Scientists Use Brain Scans and AI to ‘Decode’ Thoughts

AFP, Sunday 7 May 2023

Scientists said they have found a way to use brain scans and artificial intelligence modeling to transcribe “the gist” of what people are thinking, in what was described as a step toward mind reading.

While the main goal of the language decoder is to help people who have lost the ability to communicate, the U.S. scientists acknowledged that the technology raised questions about “mental privacy.”

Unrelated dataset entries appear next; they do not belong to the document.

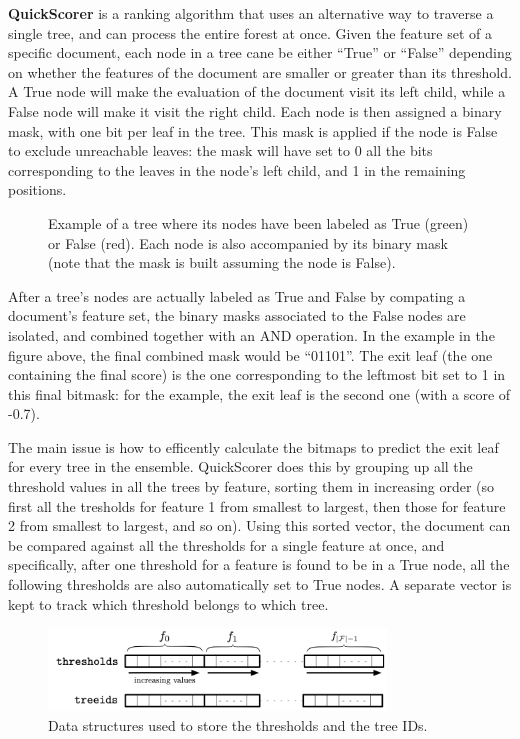 \textbf{QuickScorer} is a ranking algorithm that uses an alternative way to traverse a single tree, and can process the entire forest at once. Given the feature set of a specific document, each node in a tree cane be either ``True'' or ``False'' depending on whether the features of the document are smaller or greater than its threshold. A True node will make the evaluation of the document visit its left child, while a False node will make it visit the right child. Each node is then assigned a binary mask, with one bit per leaf in the tree. This mask is applied if the node is False to exclude unreachable leaves: the mask will have set to 0 all the bits corresponding to the leaves in the node's left child, and 1 in the remaining positions.
\begin{figure}[H]
    \centering
    
    \caption{Example of a tree where its nodes have been labeled as True (green) or False (red). Each node is also accompanied by its binary mask (note that the mask is built assuming the node is False).}
\end{figure}
After a tree's nodes are actually labeled as True and False by compating a document's feature set, the binary masks associated to the False nodes are isolated, and combined together with an AND operation. In the example in the figure above, the final combined mask would be ``01101''. The exit leaf (the one containing the final score) is the one corresponding to the leftmost bit set to 1 in this final bitmask: for the example, the exit leaf is the second one (with a score of -0.7).

The main issue is how to efficently calculate the bitmaps to predict the exit leaf for every tree in the ensemble. QuickScorer does this by grouping up all the threshold values in all the trees by feature, sorting them in increasing order (so first all the tresholds for feature 1 from smallest to largest, then those for feature 2 from smallest to largest, and so on). Using this sorted vector, the document can be compared against all the thresholds for a single feature at once, and specifically, after one threshold for a feature is found to be in a True node, all the following thresholds are also automatically set to True nodes. A separate vector is kept to track which threshold belongs to which tree.

\begin{figure}[H]
    \centering
    \includegraphics[width=0.8\textwidth]{img/QuickScorer2.png}
    \caption{Data structures used to store the thresholds and the tree IDs.}
\end{figure}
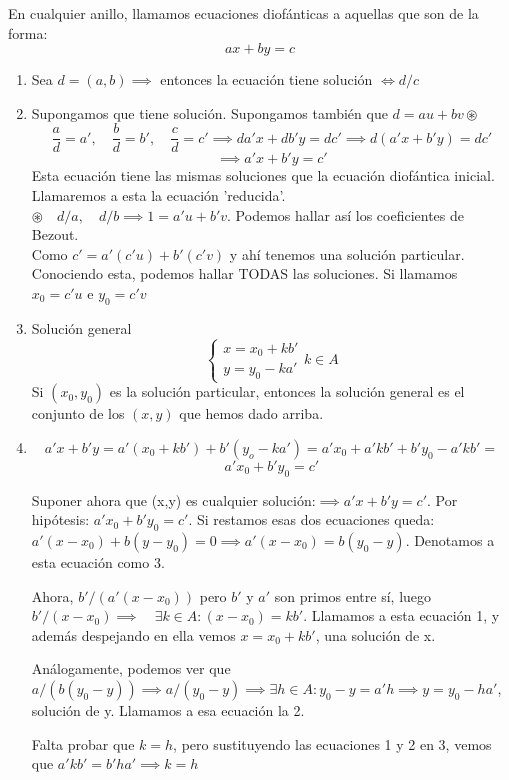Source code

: \documentclass[11pt, a4paper, titlepage]{article}
\makeatletter
\renewenvironment{proof}[1][\proofname] {\vspace{-15pt}\par\pushQED{\qed}\normalfont\topsep6\p@\@plus6\p@\relax\trivlist\item[\hskip\labelsep\it#1\@addpunct{.}]\ignorespaces}{\popQED\endtrivlist\@endpefalse}
\theoremstyle{theorem-style}
\theoremstyle{definition-style}
\theoremstyle{remark-style}
\theoremstyle{example-style}
\newenvironment{nlist}
{\begin{enumerate}
\renewcommand\labelenumi{(\emph{\roman{enumi})}}}
{\end{enumerate}}
\makeatother
\begin{document}
En cualquier anillo, llamamos ecuaciones diofánticas a aquellas que son de la forma:
\[
ax +by  = c
\]
\begin{nlist}
	\item Sea $d=(a,b)\implies$ entonces la ecuación tiene solución $\iff d/c$
	\item Supongamos que tiene solución. Supongamos también que $d= au+bv \circledast$
\[
\frac{a}{d}= a',\quad \frac{b}{d}=b',\quad \frac{c}{d}=c'\implies da'x + db'y = dc' \implies d(a'x+b'y)=dc'\]
\[ \implies a'x+b'y = c'
\]
Esta ecuación tiene las mismas soluciones que la ecuación diofántica inicial. Llamaremos a esta la ecuación 'reducida'.\\
$\circledast\quad d/a ,\quad d/b \implies 1=a'u +b 'v $. Podemos hallar así los coeficientes de Bezout.\\

Como $c'= a'(c'u)+b'(c'v)$ y ahí tenemos una solución particular. Conociendo esta, podemos hallar TODAS las soluciones. Si llamamos $x_0 =c'u$ e $y_0 = c'v$

\item Solución general \[\begin{cases}
	x = x_0 +kb'\\
	y= y_0 -ka'
\end{cases} k\in A\]
Si $(x_0,y_0)$ es la solución particular, entonces la solución general es el conjunto de los $(x,y)$ que hemos dado arriba.
\\
\begin{proof}[Demostración de iii)]

\[
a'x + b'y = a'(x_0 +kb') + b'(y_o - ka') = a'x_0 + a'kb' + b'y_0 - a'kb' = 
\]
\[
a'x_0 +b'y_0 = c'
\]

Suponer ahora que (x,y) es cualquier solución:$\implies a'x +b'y = c'$. Por hipótesis: $a'x_0 +b'y_0 = c'$. Si restamos esas dos ecuaciones queda: $a'(x-x_0) +b(y-y_0) = 0 \implies a'(x-x_0) = b(y_0-y)$. Denotamos a esta ecuación como 3.

Ahora, $b'/(a'(x-x_0))$ pero $b'$ y $a'$ son primos entre sí, luego $b'/(x-x_0)\implies \quad \exists k \in A : (x-x_0) = kb'$. Llamamos a esta ecuación 1, y además despejando en ella vemos $x = x_0 + kb'$, una solución de x.

Análogamente, podemos ver que $a/(b(y_0-y)) \implies a/(y_0-y) \implies \exists h \in A: y_0 -y = a'h \implies y = y_0 - ha'$, solución de y. Llamamos a esa ecuación la 2.

Falta probar que $k = h$, pero sustituyendo las ecuaciones 1 y 2 en 3, vemos que $a'kb'  = b'ha' \implies k = h$
	
\end{proof}

\end{nlist}
\end{document}
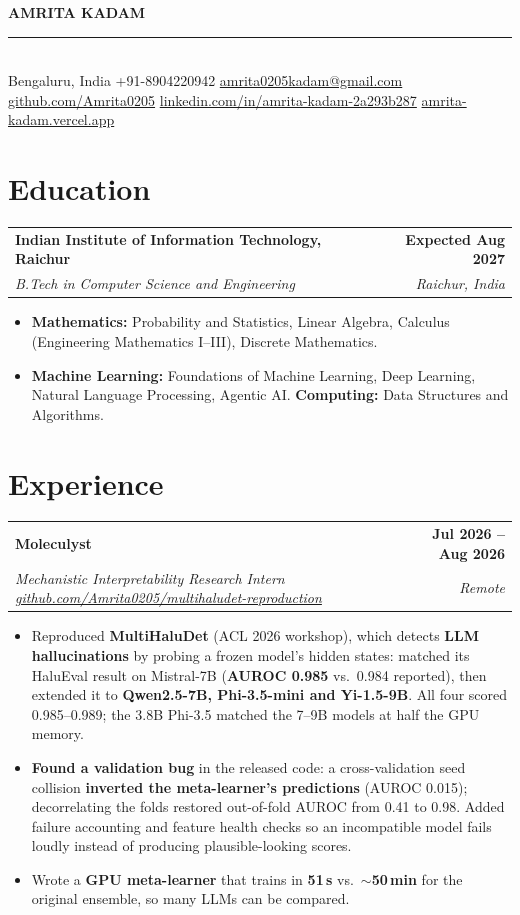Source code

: \documentclass[letterpaper,10pt]{article}
\makeatletter
\newif\ifxchar
\newcommand{\sep}{\hspace{5pt}{\color{accent}|}\hspace{5pt}}
\newcommand{\lnk}[2]{\href{#1}{\color{linkgray}#2}}
\newcommand{\entry}[4]{%
  \begin{tabularx}{\linewidth}{@{}X r@{}}
    \textbf{#1} & \textbf{#2}\\
    \small\textit{#3} & \small\textit{#4}\\
  \end{tabularx}\vspace{-1pt}}
\newenvironment{bullets}{\begin{itemize}\small}{\end{itemize}\vspace{1pt}}
\makeatother
\begin{document}
\begin{center}
  {\LARGE\bfseries\ifxchar\scshape Amrita Kadam\else AMRITA KADAM\fi}\\[2pt]
  \textcolor{accent}{\rule{\linewidth}{0.6pt}}\\[1pt]
  \small Bengaluru, India \sep +91-8904220942 \sep \lnk{mailto:amrita0205kadam@gmail.com}{amrita0205kadam@gmail.com}\\
  \lnk{https://github.com/Amrita0205}{github.com/Amrita0205} \sep
  \lnk{https://www.linkedin.com/in/amrita-kadam-2a293b287}{linkedin.com/in/amrita-kadam-2a293b287} \sep
  \lnk{https://amrita-kadam.vercel.app/}{amrita-kadam.vercel.app}
\end{center}
\vspace{-12pt}

\section{Education}
\entry{Indian Institute of Information Technology, Raichur}{Expected Aug 2027}{B.Tech in Computer Science and Engineering}{Raichur, India}
\begin{bullets}
  \item \textbf{Mathematics:} Probability and Statistics, Linear Algebra, Calculus (Engineering Mathematics I--III), Discrete Mathematics.
  \item \textbf{Machine Learning:} Foundations of Machine Learning, Deep Learning, Natural Language Processing, Agentic AI. \textbf{Computing:} Data Structures and Algorithms.
\end{bullets}

\section{Experience}
\entry{Moleculyst}{Jul 2026 -- Aug 2026}{Mechanistic Interpretability Research Intern \sep \lnk{https://github.com/Amrita0205/multihaludet-reproduction}{github.com/Amrita0205/multihaludet-reproduction}}{Remote}
\begin{bullets}
  \item Reproduced \textbf{MultiHaluDet} (ACL 2026 workshop), which detects \textbf{LLM hallucinations} by probing a frozen model's hidden states: matched its HaluEval result on Mistral-7B (\textbf{AUROC 0.985} vs.\ 0.984 reported), then extended it to \textbf{Qwen2.5-7B, Phi-3.5-mini and Yi-1.5-9B}. All four scored 0.985--0.989; the 3.8B Phi-3.5 matched the 7--9B models at half the GPU memory.
  \item \textbf{Found a validation bug} in the released code: a cross-validation seed collision \textbf{inverted the meta-learner's predictions} (AUROC 0.015); decorrelating the folds restored out-of-fold AUROC from 0.41 to 0.98. Added failure accounting and feature health checks so an incompatible model fails loudly instead of producing plausible-looking scores.
  \item Wrote a \textbf{GPU meta-learner} that trains in \textbf{51\,s} vs.\ $\sim$\textbf{50\,min} for the original ensemble, so many LLMs can be compared.
\end{bullets}
\end{document}
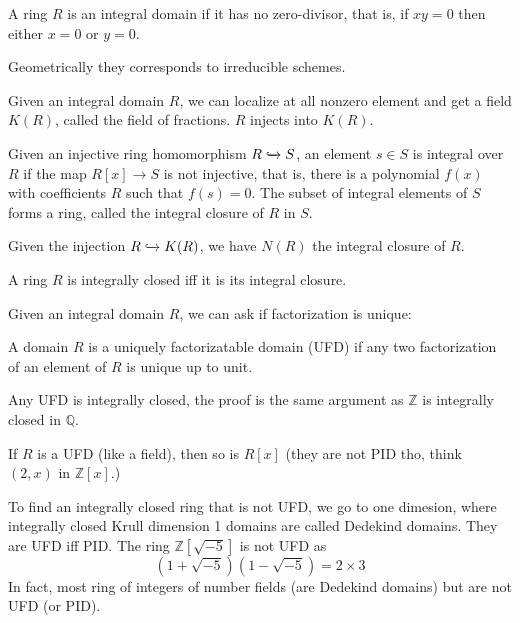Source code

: \documentclass[main.tex]{subfiles}
\begin{document}
\begin{definition}
A ring $R$ is an integral domain if it has no zero-divisor, that is, if $xy = 0$ then either $x = 0$ or $y = 0$.
\end{definition}

Geometrically they corresponds to irreducible schemes.

\begin{remark}
Given an integral domain $R$, we can localize at all nonzero element and get a field $K(R)$, called the field of fractions. $R$ injects into $K(R)$.
\end{remark}

\begin{definition}
Given an injective ring homomorphism $R \xhookrightarrow{} S$, an element $s \in S$ is integral over $R$ if the map $R[x] \rightarrow S$ is not injective, that is, there is a polynomial $f(x)$ with coefficients $R$ such that $f(s) = 0$. The subset of integral elements of $S$ forms a ring, called the integral closure of $R$ in $S$.
\end{definition}

Given the injection $R \xhookrightarrow{} K(R)$, we have $N(R)$ the integral closure of $R$.

\begin{definition}
A ring $R$ is integrally closed iff it is its integral closure.
\end{definition}

Given an integral domain $R$, we can ask if factorization is unique:

\begin{definition}
A domain $R$ is a uniquely factorizatable domain (UFD) if any two factorization of an element of $R$ is unique up to unit.
\end{definition}

\begin{lemma}
Any UFD is integrally closed, the proof is the same argument as $\mathbb{Z}$ is integrally closed in $\mathbb{Q}$.
\end{lemma}

\begin{example}
If $R$ is a UFD (like a field), then so is $R[x]$ (they are not PID tho, think $(2, x)$ in $\mathbb{Z}[x]$.)

To find an integrally closed ring that is not UFD, we go to one dimesion, where integrally closed Krull dimension 1 domains are called Dedekind domains. They are UFD iff PID. The ring $\mathbb{Z}[\sqrt{-5}]$ is not UFD as 
$$
(1 + \sqrt{-5}) (1 - \sqrt{-5}) = 2 \times 3
$$
In fact, most ring of integers of number fields (are Dedekind domains) but are not UFD (or PID).
\end{example}
\end{document}
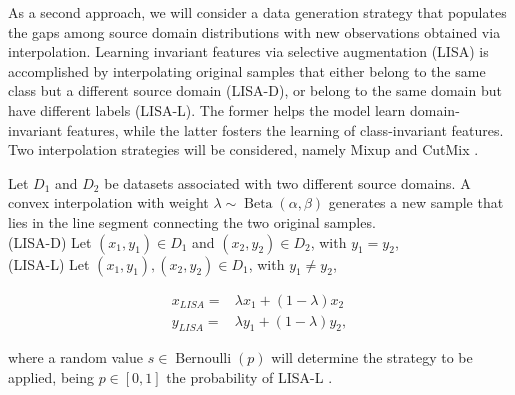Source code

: As a second approach, we will consider a data generation strategy
that populates the gaps among source domain distributions with new 
observations obtained via interpolation. Learning invariant
features via selective augmentation (LISA) is accomplished by interpolating 
original samples that either belong to the same class but a 
different source domain (LISA-D), or belong to the same domain but have 
different labels (LISA-L). 
The former helps the model learn domain-invariant features, while the latter
fosters the learning of class-invariant features. Two interpolation
strategies will be considered, namely Mixup 
\cite{zhangMixupEmpiricalRisk2018}
and CutMix
\cite{yunCutMixRegularizationStrategy2019}.

\begin{definition}
    Let $D_1$ and $D_2$ be datasets associated with two different source domains.
    A convex interpolation with weight $\lambda \sim \operatorname{Beta}(\alpha, \beta)$ 
    generates a new sample that lies in the 
    line segment connecting the two original samples. \\

    \vspace{-3.0mm}
    (LISA-D) Let $(x_1, y_1) \in D_1$ and $(x_2, y_2) \in D_2$, with $y_1 = y_2$, \\
    (LISA-L) Let $(x_1, y_1), (x_2, y_2) \in D_1$, with $y_1 \neq y_2$,
    \vspace{-1.0mm}

    $$
        \begin{aligned}
            x_{LISA} = & \lambda x_1 + (1 - \lambda) x_2 \\
            y_{LISA} = & \lambda y_1 + (1 - \lambda) y_2,
        \end{aligned}
    $$

    where a random value $s \in \operatorname{Bernoulli}(p)$ will determine
    the strategy to be applied, being $p \in [0,1]$ the probability of LISA-L
    \cite{yaoImprovingOutofDistributionRobustness2022}.
\end{definition}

Aiming to assuage such fears, they ran tests showing that their decoder could not be used on anyone who had not allowed it to be trained on their brain activity over long hours inside a functional magnetic resonance imaging (fMRI) scanner.

Previous research has shown that a brain implant can enable people who can no longer speak or type to spell out words or even sentences.

These “brain-computer interfaces” focus on the part of the brain that controls the mouth when it tries to form words.

Alexander Huth, a neuroscientist at the University of Texas at Austin and co-author of a new study, said his team’s language decoder “works at a very different level.”

“Our system really works at the level of ideas, of semantics, of meaning,” Huth told an online press conference.

It is the first system to be able to reconstruct continuous language without an invasive brain implant, according to the study in the journal Nature Neuroscience.

‘Deeper than language’

For the study, three people spent a total of 16 hours inside an fMRI machine listening to spoken narrative stories, mostly podcasts such as The New York Times’ “Modern Love.”

This allowed the researchers to map out how words, phrases and meanings prompted responses in the regions of the brain known to process language.

They fed this data into a neural network language model that uses GPT-1, the predecessor of the AI technology later deployed in the hugely popular ChatGPT.

The model was trained to predict how each person’s brain would respond to perceived speech, then narrow down the options until it found the closest response.

To test the model’s accuracy, each participant then listened to a new story in the fMRI machine.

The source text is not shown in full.